• **What to produce**
In the copy, keep every word of the data below and none of its pictures.

※

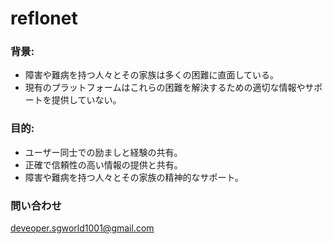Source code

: # reflonet

### 背景:

- 障害や難病を持つ人々とその家族は多くの困難に直面している。
- 現有のプラットフォームはこれらの困難を解決するための適切な情報やサポートを提供していない。

### 目的:

- ユーザー同士での励ましと経験の共有。
- 正確で信頼性の高い情報の提供と共有。
- 障害や難病を持つ人々とその家族の精神的なサポート。

### 問い合わせ

deveoper.sgworld1001@gmail.com

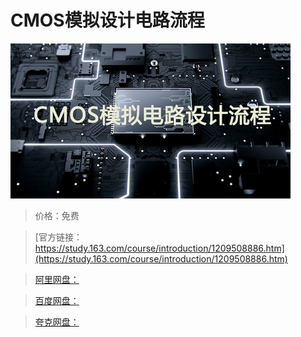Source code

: # CMOS模拟设计电路流程

![img](../../../assets/study163/free/33802b15322a4de982c3e393db876aa8.jpg)

> 价格：免费

> [官方链接：https://study.163.com/course/introduction/1209508886.htm](https://study.163.com/course/introduction/1209508886.htm)

> [阿里网盘：]()

> [百度网盘：]()

> [夸克网盘：]()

※

• **Output of the exercise**
Source code

: # reflonet

### 背景:

- 障害や難病を持つ人々とその家族は多くの困難に直面している。
- 現有のプラットフォームはこれらの困難を解決するための適切な情報やサポートを提供していない。

### 目的:

- ユーザー同士での励ましと経験の共有。
- 正確で信頼性の高い情報の提供と共有。
- 障害や難病を持つ人々とその家族の精神的なサポート。

### 問い合わせ

deveoper.sgworld1001@gmail.com

Source code

: # CMOS模拟设计电路流程

![img](../../../assets/study163/free/33802b15322a4de982c3e393db876aa8.jpg)

> 价格：免费

> [官方链接：https://study.163.com/course/introduction/1209508886.htm](https://study.163.com/course/introduction/1209508886.htm)

> [阿里网盘：]()

> [百度网盘：]()

> [夸克网盘：]()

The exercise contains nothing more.